In the end, it was the vision within her work, the breathtaking beauty of its expression, and the inspiration her message gives that moved us deeply.
In all her works, we see the ceaseless application of her -and our- philosophy:
Passion Of Perfection
The perfect liaison of high culture and luxury - Fitti Pahris Cashmeres presents an exclusive campaign with the rising opera tenor Germán Villar.
Opera embodies the standard of ultimate perfection: only if every individual, from the tenor to the violinist, from the conductor to the pianist, achieves individual perfection, we can indulge in a true masterpiece. In this, we see a perfect reflection of the philosophy of Fitti Pahris Cashmeres: Passion Of Perfection!

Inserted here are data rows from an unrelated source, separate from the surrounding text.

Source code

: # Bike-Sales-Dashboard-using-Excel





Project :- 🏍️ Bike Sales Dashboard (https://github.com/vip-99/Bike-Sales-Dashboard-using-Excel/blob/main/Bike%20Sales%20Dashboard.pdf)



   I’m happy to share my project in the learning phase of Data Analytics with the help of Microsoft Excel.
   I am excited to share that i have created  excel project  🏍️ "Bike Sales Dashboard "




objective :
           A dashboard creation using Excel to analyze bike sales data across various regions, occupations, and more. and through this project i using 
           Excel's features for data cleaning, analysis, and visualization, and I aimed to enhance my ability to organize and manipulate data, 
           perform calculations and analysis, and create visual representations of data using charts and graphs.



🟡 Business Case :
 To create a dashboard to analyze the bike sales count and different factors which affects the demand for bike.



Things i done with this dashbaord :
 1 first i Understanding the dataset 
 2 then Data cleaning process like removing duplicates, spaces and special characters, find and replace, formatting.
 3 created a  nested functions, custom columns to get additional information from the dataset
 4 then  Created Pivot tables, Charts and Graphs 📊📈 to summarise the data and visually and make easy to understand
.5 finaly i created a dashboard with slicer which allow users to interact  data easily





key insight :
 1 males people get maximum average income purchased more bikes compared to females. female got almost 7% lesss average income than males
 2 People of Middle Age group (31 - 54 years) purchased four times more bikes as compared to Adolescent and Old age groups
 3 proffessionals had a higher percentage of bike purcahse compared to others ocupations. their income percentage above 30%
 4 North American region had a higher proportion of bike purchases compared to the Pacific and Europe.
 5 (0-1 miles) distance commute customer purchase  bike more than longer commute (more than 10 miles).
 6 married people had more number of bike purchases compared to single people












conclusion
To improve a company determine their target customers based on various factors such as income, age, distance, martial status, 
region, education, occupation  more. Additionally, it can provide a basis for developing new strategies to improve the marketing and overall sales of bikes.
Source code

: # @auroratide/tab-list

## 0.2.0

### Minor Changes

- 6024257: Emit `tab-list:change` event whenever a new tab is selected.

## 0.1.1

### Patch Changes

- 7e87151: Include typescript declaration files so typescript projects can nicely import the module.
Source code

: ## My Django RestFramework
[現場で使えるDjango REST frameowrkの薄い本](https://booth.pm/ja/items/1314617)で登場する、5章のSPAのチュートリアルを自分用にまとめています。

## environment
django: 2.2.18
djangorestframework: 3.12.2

Owing to the rarity of this material, for many centuries cashmere was for a long time accessible only to royals, maharajas and a select few - a noble background which created the ultimate standards of craftsmanship in spinning, dying, weaving and embroidery. Today, Fitti Pahris Cashmeres upholds these rarely-kept traditions of the most luxurious artisanship in the history of textiles:
We only work with families who have inherited the knowledge and passion for this tradition over many generations. Each piece leaving our ateliers in Kashmir/India and Kathmandu/Nepal is crafted solely by hand and carries the unique marks of its individual craftsman. In this way, Fitti Pahris Cashmeres strives to sustain an absolute standard of luxury, and continues this noble cultural heritage.
Consequently the cooperation with the rising opera star Germán Villar is perfectly natural. Germán Villar, born in 1975 in Valencia, Spain, embodies those worthwhile values like no other: His glamorous appearance and his unmatched voice have carried him to the most prestigious and esteemed stages of the world. His early accession to the elite group of the world’s finest tenors is the result and success of the ceaseless application of his - and our - philosophy: Passion of Perfection!